EXERCISE DETAILS: From the entries that follow, report every line in which "localhost" occurs.

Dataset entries
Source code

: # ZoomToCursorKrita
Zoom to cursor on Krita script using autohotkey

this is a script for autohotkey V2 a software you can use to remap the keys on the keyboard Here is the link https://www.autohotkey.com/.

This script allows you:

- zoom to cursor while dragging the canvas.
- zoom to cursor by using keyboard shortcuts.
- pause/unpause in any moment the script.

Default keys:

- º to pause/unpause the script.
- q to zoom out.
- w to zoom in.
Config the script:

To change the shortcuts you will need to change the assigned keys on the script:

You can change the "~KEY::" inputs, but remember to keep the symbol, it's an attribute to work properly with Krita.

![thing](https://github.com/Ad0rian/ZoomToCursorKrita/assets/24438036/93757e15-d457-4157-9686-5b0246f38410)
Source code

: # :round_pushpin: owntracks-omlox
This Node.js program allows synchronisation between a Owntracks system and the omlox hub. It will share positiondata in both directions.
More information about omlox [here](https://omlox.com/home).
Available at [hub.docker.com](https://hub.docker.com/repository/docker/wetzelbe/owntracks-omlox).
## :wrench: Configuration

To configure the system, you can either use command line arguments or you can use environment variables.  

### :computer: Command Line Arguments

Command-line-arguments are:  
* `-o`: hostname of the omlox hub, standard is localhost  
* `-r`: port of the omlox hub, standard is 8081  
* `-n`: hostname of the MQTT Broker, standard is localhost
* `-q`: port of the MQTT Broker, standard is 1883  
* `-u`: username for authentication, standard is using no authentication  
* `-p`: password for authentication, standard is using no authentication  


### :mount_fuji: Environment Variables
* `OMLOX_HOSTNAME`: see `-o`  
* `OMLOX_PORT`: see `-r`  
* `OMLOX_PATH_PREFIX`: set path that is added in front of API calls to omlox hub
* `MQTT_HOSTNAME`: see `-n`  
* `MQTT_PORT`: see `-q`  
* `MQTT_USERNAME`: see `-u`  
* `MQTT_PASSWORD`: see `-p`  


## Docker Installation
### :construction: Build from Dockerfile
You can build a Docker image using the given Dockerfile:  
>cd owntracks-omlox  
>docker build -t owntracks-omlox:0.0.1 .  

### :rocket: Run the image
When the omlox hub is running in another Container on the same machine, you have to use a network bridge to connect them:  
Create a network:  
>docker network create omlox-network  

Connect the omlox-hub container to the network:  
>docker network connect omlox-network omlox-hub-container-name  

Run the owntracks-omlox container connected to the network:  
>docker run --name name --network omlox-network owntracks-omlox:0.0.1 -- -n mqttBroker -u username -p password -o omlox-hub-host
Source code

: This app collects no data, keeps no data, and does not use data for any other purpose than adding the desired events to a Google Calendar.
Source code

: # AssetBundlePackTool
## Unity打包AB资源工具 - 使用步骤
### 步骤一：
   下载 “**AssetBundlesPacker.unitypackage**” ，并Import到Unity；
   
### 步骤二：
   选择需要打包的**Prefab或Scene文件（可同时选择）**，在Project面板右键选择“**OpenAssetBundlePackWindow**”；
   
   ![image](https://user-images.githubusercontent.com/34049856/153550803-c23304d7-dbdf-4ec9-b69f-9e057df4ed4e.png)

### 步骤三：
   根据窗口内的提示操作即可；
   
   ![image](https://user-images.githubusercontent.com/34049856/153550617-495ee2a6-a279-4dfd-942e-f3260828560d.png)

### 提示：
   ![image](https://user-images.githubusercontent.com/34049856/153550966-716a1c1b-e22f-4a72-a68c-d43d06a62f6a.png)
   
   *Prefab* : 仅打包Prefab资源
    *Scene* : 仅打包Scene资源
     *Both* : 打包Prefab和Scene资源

ANSWER:
* `-o`: hostname of the omlox hub, standard is localhost  
* `-n`: hostname of the MQTT Broker, standard is localhost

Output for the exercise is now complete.